With many public agencies facing cutbacks and public concern about aggressive policing on the rise, Stringer’s proposal laid out how the NYPD could save $265 million per year, which in four years would result in a $1 billion in total savings. Those would be achieved through a hiring freeze for new officers in the upcoming fiscal year, which Stringer said would reduce the uniformed NYPD headcount from the current 36,461 to about 35,000, as a result of retirements. This would result in $112 million in direct savings per year from pay, plus another $111 million in fringe benefits such as health insurance and pensions. The other two approaches to saving are reducing budgeted overtime by 5% and all expenses other than payroll, such as computer services, by 4%. 

Most lawmakers have avoided committing to specific dollar amounts. That’s in part what prompted Stringer to put out his analysis, something to get the ball rolling. “This is a baseline,” Stringer told City & State. “You can certainly go a little higher… Before we did this, there was no movement.” City Councilman Ben Kallos has backed a plan cutting $1 billion over four years, while Councilman Carlos Menchaca has called for at least $1 billion in cuts in the budget this year, but has not yet offered specifics on how to achieve those cuts. City Councilman Daniel Dromm, chairman of the City Council’s Finance Committee, echoed two of Stringer’s proposals – capping overtime and cutting costs associated with a new class of cadets.

City Council Speaker Corey Johnson has also committed to significant cuts to the NYPD, but has not offered a dollar amount – nor has de Blasio, although he has implied that he will do so in the coming weeks.

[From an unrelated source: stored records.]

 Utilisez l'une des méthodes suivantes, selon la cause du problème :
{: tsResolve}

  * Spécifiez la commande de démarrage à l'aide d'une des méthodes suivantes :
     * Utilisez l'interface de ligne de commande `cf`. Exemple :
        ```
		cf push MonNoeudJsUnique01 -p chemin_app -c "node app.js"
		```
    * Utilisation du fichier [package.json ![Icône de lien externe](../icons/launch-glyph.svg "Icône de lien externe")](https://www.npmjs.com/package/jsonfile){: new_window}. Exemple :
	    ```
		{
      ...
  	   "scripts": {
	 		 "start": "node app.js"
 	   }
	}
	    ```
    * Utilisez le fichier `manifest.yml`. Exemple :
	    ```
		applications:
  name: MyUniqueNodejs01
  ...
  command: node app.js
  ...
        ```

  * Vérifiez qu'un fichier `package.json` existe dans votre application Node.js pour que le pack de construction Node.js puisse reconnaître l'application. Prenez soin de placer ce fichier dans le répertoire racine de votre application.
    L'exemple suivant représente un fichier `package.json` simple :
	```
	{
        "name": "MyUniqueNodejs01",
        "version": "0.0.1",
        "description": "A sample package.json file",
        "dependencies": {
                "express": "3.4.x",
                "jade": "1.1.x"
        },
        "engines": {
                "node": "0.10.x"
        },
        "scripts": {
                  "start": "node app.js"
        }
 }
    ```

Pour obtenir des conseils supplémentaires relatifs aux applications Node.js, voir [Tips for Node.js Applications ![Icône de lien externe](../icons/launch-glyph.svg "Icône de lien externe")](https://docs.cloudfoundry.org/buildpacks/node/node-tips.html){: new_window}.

Although many criminal justice and police reform advocates feel that Stringer’s proposal does not go far enough, the math behind how to achieve a $1 billion in the next fiscal year has not yet taken firm shape. And that significant reduction would likely involve some unpalatable choices. “I don’t think you can hit that kind of number without layoffs,” Andrew Rein, president of the Citizens Budget Commission, a think tank that advocates for fiscal restraint, said. “Maybe you can get there, but it’s pretty dramatic because you really have to control the overtime like you never have before.” Rein said that the areas that Stringer is looking at are good places to reduce costs without layoffs, adding that an overall hiring freeze, including for civilian personnel, such as school safety agents and crossing guards, would be prudent. But short of completely eliminating overtime and all non-personnel services, Rein said the $1 billion-a-year goal is hard to hit.

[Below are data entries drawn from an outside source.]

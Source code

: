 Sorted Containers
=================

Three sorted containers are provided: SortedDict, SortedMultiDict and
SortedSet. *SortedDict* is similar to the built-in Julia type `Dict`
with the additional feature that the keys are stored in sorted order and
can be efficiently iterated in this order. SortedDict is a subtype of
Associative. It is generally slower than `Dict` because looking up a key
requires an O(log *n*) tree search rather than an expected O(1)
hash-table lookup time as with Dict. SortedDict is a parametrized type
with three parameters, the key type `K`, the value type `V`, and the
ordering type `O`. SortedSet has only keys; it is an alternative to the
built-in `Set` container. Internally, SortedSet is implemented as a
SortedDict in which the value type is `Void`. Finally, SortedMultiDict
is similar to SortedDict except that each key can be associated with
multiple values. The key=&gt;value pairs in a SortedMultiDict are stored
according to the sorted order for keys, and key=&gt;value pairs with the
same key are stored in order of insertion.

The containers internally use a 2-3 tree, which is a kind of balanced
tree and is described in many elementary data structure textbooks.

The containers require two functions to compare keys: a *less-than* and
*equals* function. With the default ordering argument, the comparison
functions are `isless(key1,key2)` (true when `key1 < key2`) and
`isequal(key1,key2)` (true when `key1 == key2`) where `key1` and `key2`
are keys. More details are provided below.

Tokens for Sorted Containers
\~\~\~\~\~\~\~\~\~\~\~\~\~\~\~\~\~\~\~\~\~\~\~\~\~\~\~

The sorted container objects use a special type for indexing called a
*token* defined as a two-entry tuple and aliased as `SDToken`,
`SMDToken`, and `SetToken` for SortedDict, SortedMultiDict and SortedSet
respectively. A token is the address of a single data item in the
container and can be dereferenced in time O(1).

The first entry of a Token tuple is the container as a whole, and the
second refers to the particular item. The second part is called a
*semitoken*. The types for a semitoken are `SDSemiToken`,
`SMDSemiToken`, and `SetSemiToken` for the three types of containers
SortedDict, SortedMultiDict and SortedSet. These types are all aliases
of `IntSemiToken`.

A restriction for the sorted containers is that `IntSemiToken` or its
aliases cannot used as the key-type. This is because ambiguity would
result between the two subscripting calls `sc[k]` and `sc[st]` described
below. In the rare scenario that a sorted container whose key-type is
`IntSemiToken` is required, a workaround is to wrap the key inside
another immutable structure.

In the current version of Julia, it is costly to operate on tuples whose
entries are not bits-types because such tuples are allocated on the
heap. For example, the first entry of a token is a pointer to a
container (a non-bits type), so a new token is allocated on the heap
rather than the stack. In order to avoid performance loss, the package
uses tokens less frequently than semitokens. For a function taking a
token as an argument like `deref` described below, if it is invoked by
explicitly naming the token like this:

Criminal justice advocates are working on a detailed budget proposal with hard numbers about how to reach their goal, but how to get there is still a little up in the air. Communities United for Police Reform, a coalition of groups advocating for civil rights and civil liberties advocates, has proposed some avenues through which cuts could be made. Several have already been mentioned by Stringer and Rein, including a hiring freeze, no new cadet classes and cuts to “non-essential areas” like surveillance equipment. The coalition also calls for “cuts related to abusive policing,” such as settlement payouts – which does not come out of the NYPD budget – and keeping cops on the payroll while they await discipline. Stringer mentions the settlement issue in his own proposal, noting that in 2018 the city paid out over $230 million in lawsuits related to police misconduct, but neither Stringer nor the activist coalition have laid out exactly how to reduce those costs immediately.

The final, and perhaps hardest to quantify, category is reducing the police role in social services like homeless outreach and responding to mental health crises. Although the numbers are being finalized, Leo Ferguson, a community organizer with Jews for Racial and Economic Justice who works with Communities United for Police Reform, estimated reductions in this category could total around $400 million. That includes shifting school safety agents from the NYPD to the Department of Education and ending programs like the Homeless Diversion Program and Mental Health Co-Response Teams. Ferguson argued that the police force today is larger than it needs to be. “Even if it does require layoffs, that’s how we make smart decisions about the kind of city we want to have,” Ferguson said.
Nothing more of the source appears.